▶ **About this task**
Within this material, find every line where the string "time" appears, and copy it out.

▶ **Record extracts**
● ● ● ● ●
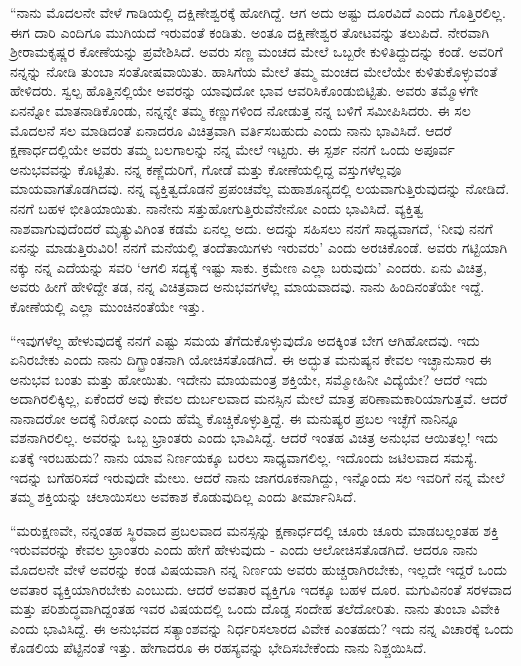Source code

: “ನಾನು ಮೊದಲನೇ ವೇಳೆ ಗಾಡಿಯಲ್ಲಿ ದಕ್ಷಿಣೇಶ್ವರಕ್ಕೆ ಹೋಗಿದ್ದೆ. ಆಗ ಅದು ಅಷ್ಟು ದೂರವಿದೆ ಎಂದು ಗೊತ್ತಿರಲಿಲ್ಲ. ಈಗ ದಾರಿ ಎಂದಿಗೂ ಮುಗಿಯದೆ ಇರುವಂತೆ ಕಂಡಿತು. ಅಂತೂ ದಕ್ಷಿಣೇಶ್ವರ ತೋಟವನ್ನು ತಲುಪಿದೆ. ನೇರವಾಗಿ ಶ‍್ರೀರಾಮಕೃಷ್ಣರ ಕೋಣೆಯನ್ನು ಪ್ರವೇಶಿಸಿದೆ. ಅವರು ಸಣ್ಣ ಮಂಚದ ಮೇಲೆ ಒಬ್ಬರೇ ಕುಳಿತಿದ್ದುದನ್ನು ಕಂಡೆ. ಅವರಿಗೆ ನನ್ನನ್ನು ನೋಡಿ ತುಂಬಾ ಸಂತೋಷವಾಯಿತು. ಹಾಸಿಗೆಯ ಮೇಲೆ ತಮ್ಮ ಮಂಚದ ಮೇಲೆಯೇ ಕುಳಿತುಕೊಳ್ಳುವಂತೆ ಹೇಳಿದರು. ಸ್ವಲ್ಪ ಹೊತ್ತಿನಲ್ಲಿಯೇ ಅವರನ್ನು ಯಾವುದೋ ಭಾವ ಆವರಿಸಿಕೊಂಡುಬಿಟ್ಟಿತು. ಅವರು ತಮ್ಮೊಳಗೇ ಏನನ್ನೋ ಮಾತನಾಡಿಕೊಂಡು, ನನ್ನನ್ನೇ ತಮ್ಮ ಕಣ್ಣುಗಳಿಂದ ನೋಡುತ್ತ ನನ್ನ ಬಳಿಗೆ ಸಮೀಪಿಸಿದರು. ಈ ಸಲ ಮೊದಲನೆ ಸಲ ಮಾಡಿದಂತೆ ಏನಾದರೂ ವಿಚಿತ್ರವಾಗಿ ವರ್ತಿಸಬಹುದು ಎಂದು ನಾನು ಭಾವಿಸಿದೆ. ಆದರೆ ಕ್ಷಣಾರ್ಧದಲ್ಲಿಯೇ ಅವರು ತಮ್ಮ ಬಲಗಾಲನ್ನು ನನ್ನ ಮೇಲೆ ಇಟ್ಟರು. ಈ ಸ್ಪರ್ಶ ನನಗೆ ಒಂದು ಅಪೂರ್ವ ಅನುಭವವನ್ನು ಕೊಟ್ಟಿತು. ನನ್ನ ಕಣ್ಣೆದುರಿಗೆ, ಗೋಡೆ ಮತ್ತು ಕೋಣೆಯಲ್ಲಿದ್ದ ವಸ್ತುಗಳೆಲ್ಲವೂ ಮಾಯವಾಗತೊಡಗಿದವು. ನನ್ನ ವ್ಯಕ್ತಿತ್ವದೊಡನೆ ಪ್ರಪಂಚವೆಲ್ಲ ಮಹಾಶೂನ್ಯದಲ್ಲಿ ಲಯವಾಗುತ್ತಿರುವುದನ್ನು ನೋಡಿದೆ. ನನಗೆ ಬಹಳ ಭೀತಿಯಾಯಿತು. ನಾನೇನು ಸತ್ತುಹೋಗುತ್ತಿರುವೆನೇನೋ ಎಂದು ಭಾವಿಸಿದೆ. ವ್ಯಕ್ತಿತ್ವ ನಾಶವಾಗುವುದೆಂದರೆ ಮೃತ್ಯುವಿಗಿಂತ ಕಡಮೆ ಏನಲ್ಲ ಅದು. ಅದನ್ನು ಸಹಿಸಲು ನನಗೆ ಸಾಧ್ಯವಾಗದೆ, ‘ನೀವು ನನಗೆ ಏನನ್ನು ಮಾಡುತ್ತಿರುವಿರಿ! ನನಗೆ ಮನೆಯಲ್ಲಿ ತಂದೆತಾಯಿಗಳು ಇರುವರು’ ಎಂದು ಅರಚಿಕೊಂಡೆ. ಅವರು ಗಟ್ಟಿಯಾಗಿ ನಕ್ಕು ನನ್ನ ಎದೆಯನ್ನು ಸವರಿ ‘ಆಗಲಿ ಸದ್ಯಕ್ಕೆ ಇಷ್ಟು ಸಾಕು. ಕ್ರಮೇಣ ಎಲ್ಲಾ ಬರುವುದು’ ಎಂದರು. ಏನು ವಿಚಿತ್ರ, ಅವರು ಹೀಗೆ ಹೇಳಿದ್ದೇ ತಡ, ನನ್ನ ವಿಚಿತ್ರವಾದ ಅನುಭವಗಳೆಲ್ಲ ಮಾಯವಾದವು. ನಾನು ಹಿಂದಿನಂತೆಯೇ ಇದ್ದೆ. ಕೋಣೆಯಲ್ಲಿ ಎಲ್ಲಾ ಮುಂಚಿನಂತೆಯೇ ಇತ್ತು.

“ಇವುಗಳೆಲ್ಲ ಹೇಳುವುದಕ್ಕೆ ನನಗೆ ಎಷ್ಟು ಸಮಯ ತೆಗೆದುಕೊಳ್ಳುವುದೊ ಅದಕ್ಕಿಂತ ಬೇಗ ಆಗಿಹೋದವು. ಇದು ಏನಿರಬೇಕು ಎಂದು ನಾನು ದಿಗ್ಭ್ರಾಂತನಾಗಿ ಯೋಚಿಸತೊಡಗಿದೆ. ಈ ಅದ್ಭುತ ಮನುಷ್ಯನ ಕೇವಲ ಇಚ್ಛಾನುಸಾರ ಈ ಅನುಭವ ಬಂತು ಮತ್ತು ಹೋಯಿತು. ಇದೇನು ಮಾಯಮಂತ್ರ ಶಕ್ತಿಯೇ, ಸಮ್ಮೋಹಿನೀ ವಿದ್ಯೆಯೇ? ಆದರೆ ಇದು ಅದಾಗಿರಲಿಕ್ಕಿಲ್ಲ, ಏಕೆಂದರೆ ಅವು ಕೇವಲ ದುರ್ಬಲವಾದ ಮನಸ್ಸಿನ ಮೇಲೆ ಮಾತ್ರ ಪರಿಣಾಮಕಾರಿಯಾಗುತ್ತವೆ. ಆದರೆ ನಾನಾದರೋ ಅದಕ್ಕೆ ನಿರೋಧ ಎಂದು ಹೆಮ್ಮೆ ಕೊಚ್ಚಿಕೊಳ್ಳುತ್ತಿದ್ದೆ. ಈ ಮನುಷ್ಯರ ಪ್ರಬಲ ಇಚ್ಛೆಗೆ ನಾನಿನ್ನೂ ವಶನಾಗಿರಲಿಲ್ಲ. ಅವರನ್ನು ಒಬ್ಬ ಭ್ರಾಂತರು ಎಂದು ಭಾವಿಸಿದ್ದೆ. ಆದರೆ ಇಂತಹ ವಿಚಿತ್ರ ಅನುಭವ ಆಯಿತಲ್ಲ! ಇದು ಏತಕ್ಕೆ ಇರಬಹುದು? ನಾನು ಯಾವ ನಿರ್ಣಯಕ್ಕೂ ಬರಲು ಸಾಧ್ಯವಾಗಲಿಲ್ಲ. ಇದೊಂದು ಜಟಿಲವಾದ ಸಮಸ್ಯೆ. ಇದನ್ನು ಬಗೆಹರಿಸದೆ ಇರುವುದೇ ಮೇಲು. ಆದರೆ ನಾನು ಜಾಗರೂಕನಾಗಿದ್ದು, ಇನ್ನೊಂದು ಸಲ ಇವರಿಗೆ ನನ್ನ ಮೇಲೆ ತಮ್ಮ ಶಕ್ತಿಯನ್ನು ಚಲಾಯಿಸಲು ಅವಕಾಶ ಕೊಡುವುದಿಲ್ಲ ಎಂದು ತೀರ್ಮಾನಿಸಿದೆ.

\vskip 2pt

“ಮರುಕ್ಷಣವೇ, ನನ್ನಂತಹ ಸ್ಥಿರವಾದ ಪ್ರಬಲವಾದ ಮನಸ್ಸನ್ನು ಕ್ಷಣಾರ್ಧದಲ್ಲಿ ಚೂರು ಚೂರು ಮಾಡಬಲ್ಲಂತಹ ಶಕ್ತಿ ಇರುವವರನ್ನು ಕೇವಲ ಭ್ರಾಂತರು ಎಂದು ಹೇಗೆ ಹೇಳುವುದು - ಎಂದು ಆಲೋಚಿಸತೊಡಗಿದೆ. ಆದರೂ ನಾನು ಮೊದಲನೇ ವೇಳೆ ಅವರನ್ನು ಕಂಡ ವಿಷಯವಾಗಿ ನನ್ನ ನಿರ್ಣಯ ಅವರು ಹುಚ್ಚರಾಗಿರಬೇಕು, ಇಲ್ಲದೇ ಇದ್ದರೆ ಒಂದು ಅವತಾರ ವ್ಯಕ್ತಿಯಾಗಿರಬೇಕು ಎಂಬುದು. ಆದರೆ ಅವತಾರ ವ್ಯಕ್ತಿಗೂ ಇದಕ್ಕೂ ಬಹಳ ದೂರ. ಮಗುವಿನಂತೆ ಸರಳವಾದ ಮತ್ತು ಪರಿಶುದ್ಧವಾಗಿದ್ದಂತಹ ಇವರ ವಿಷಯದಲ್ಲಿ ಒಂದು ದೊಡ್ಡ ಸಂದೇಹ ತಲೆದೋರಿತು. ನಾನು ತುಂಬಾ ವಿವೇಕಿ ಎಂದು ಭಾವಿಸಿದ್ದೆ. ಈ ಅನುಭವದ ಸತ್ಯಾಂಶವನ್ನು ನಿರ್ಧರಿಸಲಾರದ ವಿವೇಕ ಎಂತಹದು? ಇದು ನನ್ನ ವಿಚಾರಕ್ಕೆ ಒಂದು ಕೊಡಲಿಯ ಪೆಟ್ಟಿನಂತೆ ಇತ್ತು. ಹೇಗಾದರೂ ಈ ರಹಸ್ಯವನ್ನು ಭೇದಿಸಬೇಕೆಂದು ನಾನು ನಿಶ್ಚಯಿಸಿದೆ.

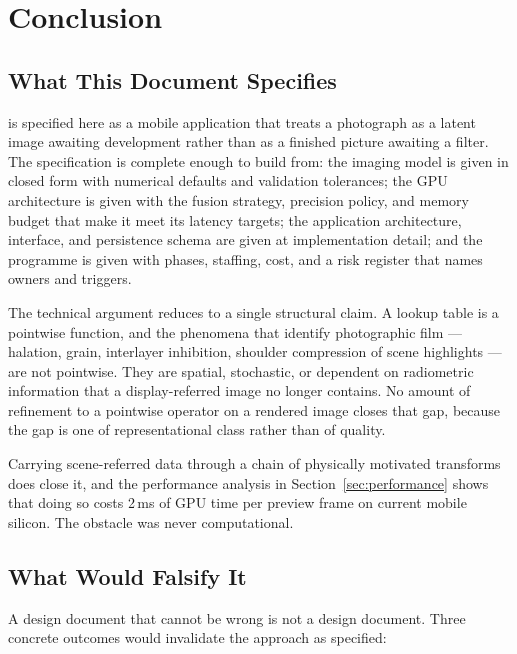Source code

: \section{Conclusion}

\subsection{What This Document Specifies}

\EM{} is specified here as a mobile application that treats a photograph as a
latent image awaiting development rather than as a finished picture awaiting a
filter. The specification is complete enough to build from: the imaging model is
given in closed form with numerical defaults and validation tolerances; the GPU
architecture is given with the fusion strategy, precision policy, and memory
budget that make it meet its latency targets; the application architecture,
interface, and persistence schema are given at implementation detail; and the
programme is given with phases, staffing, cost, and a risk register that names
owners and triggers.

The technical argument reduces to a single structural claim. A lookup table is a
pointwise function, and the phenomena that identify photographic film ---
halation, grain, interlayer inhibition, shoulder compression of scene highlights
--- are not pointwise. They are spatial, stochastic, or dependent on radiometric
information that a display-referred image no longer contains. No amount of
refinement to a pointwise operator on a rendered image closes that gap, because
the gap is one of representational class rather than of quality.

Carrying scene-referred data through a chain of physically motivated transforms
does close it, and the performance analysis in
Section~\ref{sec:performance} shows that doing so costs 2\,ms of GPU time per
preview frame on current mobile silicon. The obstacle was never computational.

\subsection{What Would Falsify It}

A design document that cannot be wrong is not a design document. Three concrete
outcomes would invalidate the approach as specified:

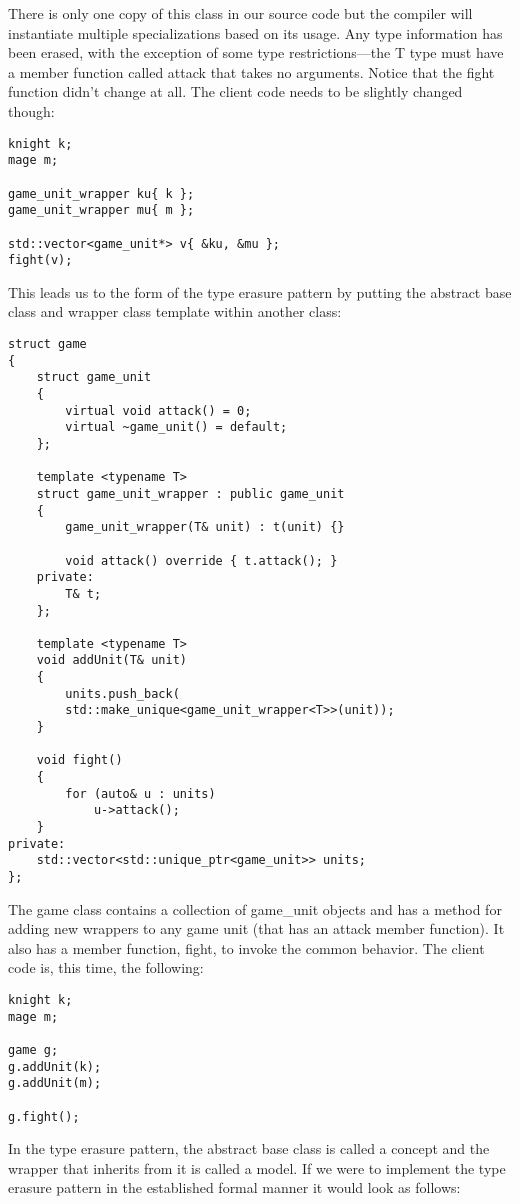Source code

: There is only one copy of this class in our source code but the compiler will instantiate multiple specializations based on its usage. Any type information has been erased, with the exception of some type restrictions—the T type must have a member function called attack that takes no arguments. Notice that the fight function didn’t change at all. The client code needs to be slightly changed though:

\begin{lstlisting}[style=styleCXX]
knight k;
mage m;

game_unit_wrapper ku{ k };
game_unit_wrapper mu{ m };

std::vector<game_unit*> v{ &ku, &mu };
fight(v);
\end{lstlisting}

This leads us to the form of the type erasure pattern by putting the abstract base class and wrapper class template within another class:

\begin{lstlisting}[style=styleCXX]
struct game
{
	struct game_unit
	{
		virtual void attack() = 0;
		virtual ~game_unit() = default;
	};

	template <typename T>
	struct game_unit_wrapper : public game_unit
	{
		game_unit_wrapper(T& unit) : t(unit) {}
		
		void attack() override { t.attack(); }
	private:
		T& t;
	};

	template <typename T>
	void addUnit(T& unit)
	{
		units.push_back(
		std::make_unique<game_unit_wrapper<T>>(unit));
	}

	void fight()
	{
		for (auto& u : units)
			u->attack();
	}
private:
	std::vector<std::unique_ptr<game_unit>> units;
};
\end{lstlisting}

The game class contains a collection of game\_unit objects and has a method for adding new wrappers to any game unit (that has an attack member function). It also has a member function, fight, to invoke the common behavior. The client code is, this time, the following:

\begin{lstlisting}[style=styleCXX]
knight k;
mage m;

game g;
g.addUnit(k);
g.addUnit(m);

g.fight();
\end{lstlisting}

In the type erasure pattern, the abstract base class is called a concept and the wrapper that inherits from it is called a model. If we were to implement the type erasure pattern in the established formal manner it would look as follows:

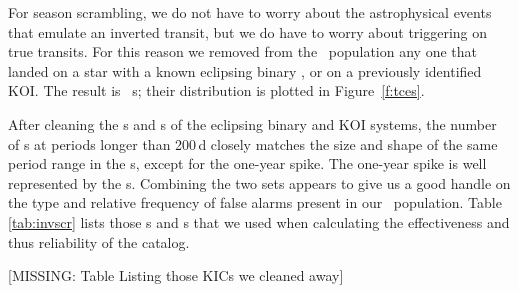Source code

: For season scrambling, we do not have to worry about the astrophysical events that emulate an inverted transit, but we do have to worry about triggering on true transits. For this reason we removed from the \scrtce\ population any one that landed on a star with a known eclipsing binary \citep{Kirk2016}, or on a previously identified KOI.  The result is \nscrtces\ \scrtce s; their distribution is plotted in Figure~\ref{f:tces}. 

After cleaning the \invtce s and \scrtce s of the eclipsing binary and KOI systems, the number of \scrtce s at periods longer than 200\,d closely matches the size and shape of the same period range in the \opstce s, except for the one-year spike.  The one-year spike is well represented by the \invtce s.  Combining the two sets appears to give us a good handle on the type and relative frequency of false alarms present in our \opstce\ population. Table\,\ref{tab:invscr} lists those \invtce s and \scrtce s that we used when calculating the effectiveness and thus reliability of the catalog.


[MISSING: Table Listing those KICs we cleaned away]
● ● ● ● ●
▶ **Task response**
Section~\ref{sec:performance} shows that doing so costs 2\,ms of GPU time per
The game class contains a collection of game\_unit objects and has a method for adding new wrappers to any game unit (that has an attack member function). It also has a member function, fight, to invoke the common behavior. The client code is, this time, the following:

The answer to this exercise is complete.